Department of Internal Medicine and Radboud Center for Infectious Diseases (RCI), Radboud University Nijmegen Medical Center, 6500HB, Nijmegen, The Netherlands.
Instituto de Ciências Biomédicas Abel Salazar (ICBAS), Universidade do Porto, 4050-313, Porto, Portugal.
Nat Commun. 2023 Nov 15;14(1):7385. doi: 10.1038/s41467-023-43315-x.
Infections and vaccines can induce enhanced long-term responses in innate immune cells, establishing an innate immunological memory termed trained immunity. Here, we show that monocytes with a trained immunity phenotype, due to exposure to the Bacillus Calmette-Guérin (BCG) vaccine, are characterized by an increased biosynthesis of different lipid mediators (LM) derived from long-chain polyunsaturated fatty acids (PUFA). Pharmacological and genetic approaches show that long-chain PUFA synthesis and lipoxygenase-derived LM are essential for the BCG-induced trained immunity responses of human monocytes. Furthermore, products of 12-lipoxygenase activity increase in monocytes of healthy individuals after BCG vaccination. Grasping the underscoring lipid metabolic pathways contributes to our understanding of trained immunity and may help to identify therapeutic tools and targets for the modulation of innate immune responses.

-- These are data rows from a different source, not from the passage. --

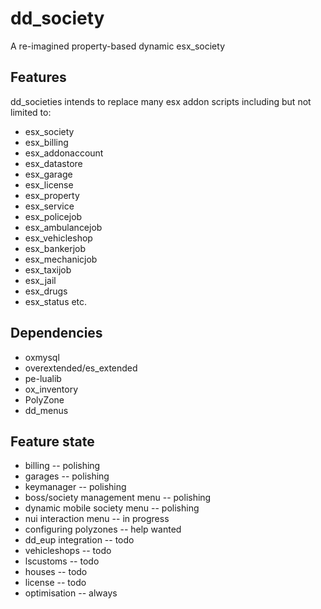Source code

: # dd_society

 A re-imagined property-based dynamic esx_society

## Features

dd_societies intends to replace many esx addon scripts including but not limited to:

- esx_society
- esx_billing
- esx_addonaccount
- esx_datastore
- esx_garage
- esx_license
- esx_property
- esx_service
- esx_policejob
- esx_ambulancejob
- esx_vehicleshop
- esx_bankerjob
- esx_mechanicjob
- esx_taxijob
- esx_jail
- esx_drugs
- esx_status
etc.

## Dependencies

- oxmysql
- overextended/es_extended
- pe-lualib
- ox_inventory
- PolyZone
- dd_menus

## Feature state

- billing -- polishing
- garages -- polishing
- keymanager -- polishing
- boss/society management menu -- polishing
- dynamic mobile society menu -- polishing
- nui interaction menu -- in progress
- configuring polyzones -- help wanted
- dd_eup integration -- todo
- vehicleshops -- todo
- lscustoms -- todo
- houses -- todo
- license -- todo
- optimisation -- always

感染和疫苗可诱导先天免疫细胞产生增强的长期反应,从而建立一种称为训练有素的免疫的先天免疫记忆。在这里,我们表明,由于接触卡介苗(BCG)疫苗,具有训练有素的免疫表型的单核细胞的特征是不同的衍生自长链多不饱和脂肪酸(PUFA)的脂质介质(LM)的生物合成增加。药理和遗传方法表明,长链 PUFA 合成和脂氧合酶衍生的 LM 对于人单核细胞中 BCG 诱导的训练有素的免疫反应是必需的。此外,在 BCG 疫苗接种后,健康个体的单核细胞中的 12-脂氧合酶活性产物增加。掌握基础脂质代谢途径有助于我们理解训练有素的免疫,并可能有助于确定调节先天免疫反应的治疗工具和靶标。